Finders Keepers
Name: Charity a.k.a. BOB1
E-mail: charibob@aol.com
Disclaimer: I own nothing, Joss is god, Joss owns all. Please don't sue 'cuz I'm poor.
Summary: Sequel to But They Were Here Just A Minute Ago! Which is a sequel to Rumors Of My Death, which is a sequel to Appearances Can be Deceiving, which is a sequel to Can't We All Just Get Along, which is a sequel to Setting Aside Differences Spike took off. He also took Willow. (Naughty Spike!)
Spoilers: Dopplegangland
Distribution: My site and whoever else wants it.
Rating: PG-13 (I guess)
Feedback: Please, or else I'll do something SO evil and horrifying that you will all wish you had never been born! (Everyone who's heard my EVIL threat, you KNOW what I'm talking about!)
Dedication: To Peri, who has been writing me lovely smut in the hopes of touching MY Angelus.
Undedication: To Geocities, you are evil and I hope someone takes an ax to all of your memory banks.
< > indicates thought
 

"Well, luv, it's like this, Dru's dust, and without someone to be with, eternity can get real boring really quickly."

"Uh-huh, and this has exactly what to do with me?"

"That all depends, pet.

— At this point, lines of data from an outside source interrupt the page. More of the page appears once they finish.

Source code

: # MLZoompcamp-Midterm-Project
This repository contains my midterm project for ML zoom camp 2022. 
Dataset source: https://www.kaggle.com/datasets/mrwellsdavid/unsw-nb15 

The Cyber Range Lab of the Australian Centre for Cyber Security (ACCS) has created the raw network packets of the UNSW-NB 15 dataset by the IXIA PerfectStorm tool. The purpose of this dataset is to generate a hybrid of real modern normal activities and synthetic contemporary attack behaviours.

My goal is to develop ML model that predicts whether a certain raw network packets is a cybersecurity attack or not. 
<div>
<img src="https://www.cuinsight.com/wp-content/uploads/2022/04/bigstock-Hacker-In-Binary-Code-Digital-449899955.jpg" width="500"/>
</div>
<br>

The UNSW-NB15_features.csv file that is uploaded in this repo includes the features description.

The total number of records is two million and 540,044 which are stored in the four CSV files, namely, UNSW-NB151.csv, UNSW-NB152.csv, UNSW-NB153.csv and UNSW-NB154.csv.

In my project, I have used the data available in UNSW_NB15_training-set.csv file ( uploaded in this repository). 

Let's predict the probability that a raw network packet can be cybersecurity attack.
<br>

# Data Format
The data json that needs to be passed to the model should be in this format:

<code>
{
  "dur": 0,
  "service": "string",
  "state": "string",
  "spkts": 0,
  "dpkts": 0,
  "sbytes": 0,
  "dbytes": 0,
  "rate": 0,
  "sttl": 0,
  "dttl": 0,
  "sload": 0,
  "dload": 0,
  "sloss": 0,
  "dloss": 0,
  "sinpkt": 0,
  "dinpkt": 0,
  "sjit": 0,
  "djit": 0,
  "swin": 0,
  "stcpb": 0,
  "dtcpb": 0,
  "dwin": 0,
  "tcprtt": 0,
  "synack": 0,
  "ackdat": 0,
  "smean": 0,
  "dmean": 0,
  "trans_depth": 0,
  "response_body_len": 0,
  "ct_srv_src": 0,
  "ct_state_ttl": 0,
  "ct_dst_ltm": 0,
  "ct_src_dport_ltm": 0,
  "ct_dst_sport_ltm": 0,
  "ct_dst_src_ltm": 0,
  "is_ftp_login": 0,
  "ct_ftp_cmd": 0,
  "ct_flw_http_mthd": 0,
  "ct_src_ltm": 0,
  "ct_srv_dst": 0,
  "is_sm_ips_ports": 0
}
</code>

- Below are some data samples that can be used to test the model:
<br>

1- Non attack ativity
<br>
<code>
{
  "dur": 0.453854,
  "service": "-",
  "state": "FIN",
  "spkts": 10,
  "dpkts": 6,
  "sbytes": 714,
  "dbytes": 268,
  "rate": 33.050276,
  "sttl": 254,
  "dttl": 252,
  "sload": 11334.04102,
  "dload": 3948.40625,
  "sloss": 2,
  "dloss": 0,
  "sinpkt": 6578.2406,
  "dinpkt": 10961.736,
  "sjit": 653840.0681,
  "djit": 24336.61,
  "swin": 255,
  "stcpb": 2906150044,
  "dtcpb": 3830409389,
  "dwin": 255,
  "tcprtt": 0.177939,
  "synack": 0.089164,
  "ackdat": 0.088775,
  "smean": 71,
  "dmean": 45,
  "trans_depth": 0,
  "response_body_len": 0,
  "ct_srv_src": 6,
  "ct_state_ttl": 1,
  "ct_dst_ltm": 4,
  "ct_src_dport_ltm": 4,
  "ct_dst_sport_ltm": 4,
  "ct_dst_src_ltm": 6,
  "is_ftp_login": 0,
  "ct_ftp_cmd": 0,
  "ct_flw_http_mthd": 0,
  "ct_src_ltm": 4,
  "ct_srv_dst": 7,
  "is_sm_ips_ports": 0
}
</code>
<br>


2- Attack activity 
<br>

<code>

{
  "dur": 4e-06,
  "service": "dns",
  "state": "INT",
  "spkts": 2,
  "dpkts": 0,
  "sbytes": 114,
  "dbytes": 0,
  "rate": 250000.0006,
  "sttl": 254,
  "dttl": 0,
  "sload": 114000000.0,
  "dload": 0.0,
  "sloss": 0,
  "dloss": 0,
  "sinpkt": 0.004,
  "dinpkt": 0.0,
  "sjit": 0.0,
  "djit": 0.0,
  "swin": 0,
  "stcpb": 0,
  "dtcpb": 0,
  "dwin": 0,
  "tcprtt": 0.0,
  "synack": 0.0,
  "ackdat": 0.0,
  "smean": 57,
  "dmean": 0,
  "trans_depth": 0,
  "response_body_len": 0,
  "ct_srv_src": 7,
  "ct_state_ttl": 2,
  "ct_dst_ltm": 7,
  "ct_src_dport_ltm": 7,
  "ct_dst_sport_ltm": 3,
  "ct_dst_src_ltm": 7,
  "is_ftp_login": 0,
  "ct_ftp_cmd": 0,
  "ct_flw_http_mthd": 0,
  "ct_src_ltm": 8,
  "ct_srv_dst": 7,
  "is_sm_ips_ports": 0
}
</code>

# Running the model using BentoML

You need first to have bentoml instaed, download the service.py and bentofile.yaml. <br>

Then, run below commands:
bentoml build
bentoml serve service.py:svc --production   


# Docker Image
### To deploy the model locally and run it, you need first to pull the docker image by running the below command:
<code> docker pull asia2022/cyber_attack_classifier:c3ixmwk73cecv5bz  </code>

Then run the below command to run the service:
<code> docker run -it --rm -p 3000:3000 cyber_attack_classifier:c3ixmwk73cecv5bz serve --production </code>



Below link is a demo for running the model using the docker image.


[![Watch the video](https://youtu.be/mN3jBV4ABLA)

How do you feel about immortality?"

"Um no. I really wouldn't make a good vampire. In fact, I'd make a pretty sick, twisted vampire."

"Oh, I donno, pet. I think you'd make a pretty good vampire. Let's find out, shall we?" He pulled Willow closer, and brought his mouth to her neck.

"NO! No Spike, we've already found out! I don't want to go there!" Willow yanked herself out of Spike's grip, and backed away from him.

"What do you mean, you've already found out? You look like you're still breathing to me."

"There was another me, an evil me, a sick twisted 'let's wear leather and put our hands in new places' vampire me. It wasn't good. It was bad. Very bad."

"Leather huh? That doesn't sound bad. Sounds pretty good in fact. And where *exactly* are these new places?"

Willow's face turned bright red at the thought of the 'new places'. "Well... um... uh... it really doesn't matter. Um... just trust me, a vampire me is not a good me."

"Oh I think it does matter luv. And if you don't tell me, well... I'll just have to find out for myself, won't I?"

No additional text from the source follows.